Records supplied:
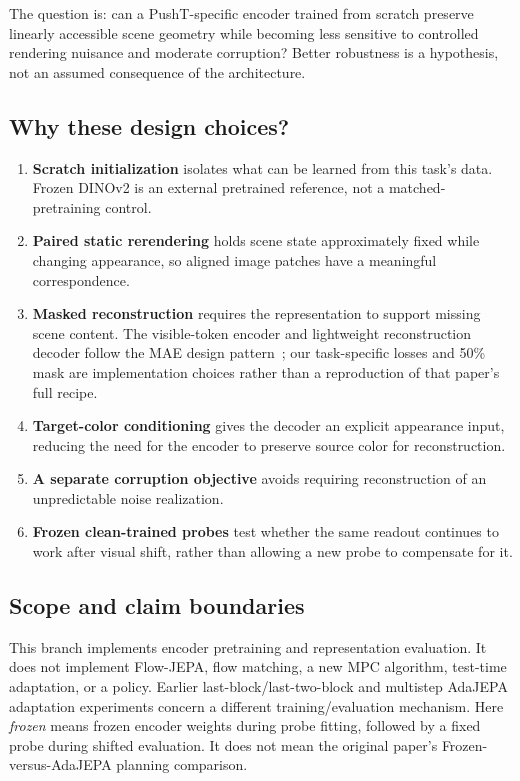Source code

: \documentclass[11pt,a4paper]{article}
\begin{document}
The question is: can a PushT-specific encoder trained from scratch preserve
linearly accessible scene geometry while becoming less sensitive to controlled
rendering nuisance and moderate corruption? Better robustness is a hypothesis,
not an assumed consequence of the architecture.

\subsection{Why these design choices?}
\begin{enumerate}
\item \textbf{Scratch initialization} isolates what can be learned from this task's
data. Frozen DINOv2 is an external pretrained reference, not a matched-pretraining control.
\item \textbf{Paired static rerendering} holds scene state approximately fixed while
changing appearance, so aligned image patches have a meaningful correspondence.
\item \textbf{Masked reconstruction} requires the representation to support missing
scene content. The visible-token encoder and lightweight reconstruction decoder
follow the MAE design pattern~\cite{mae}; our task-specific losses and 50\% mask are
implementation choices rather than a reproduction of that paper's full recipe.
\item \textbf{Target-color conditioning} gives the decoder an explicit appearance
input, reducing the need for the encoder to preserve source color for reconstruction.
\item \textbf{A separate corruption objective} avoids requiring reconstruction of
an unpredictable noise realization.
\item \textbf{Frozen clean-trained probes} test whether the same readout continues
to work after visual shift, rather than allowing a new probe to compensate for it.
\end{enumerate}

\subsection{Scope and claim boundaries}
This branch implements encoder pretraining and representation evaluation.
It does not implement Flow-JEPA, flow matching, a new MPC algorithm, test-time
adaptation, or a policy. Earlier last-block/last-two-block and multistep AdaJEPA
adaptation experiments concern a different training/evaluation mechanism.
Here \emph{frozen} means frozen encoder weights during probe fitting, followed by
a fixed probe during shifted evaluation. It does not mean the original paper's
Frozen-versus-AdaJEPA planning comparison.
\end{document}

Instructions for the task:
Of the lines above, show those in which "choices" appears.

Finished task:
\subsection{Why these design choices?}
implementation choices rather than a reproduction of that paper's full recipe.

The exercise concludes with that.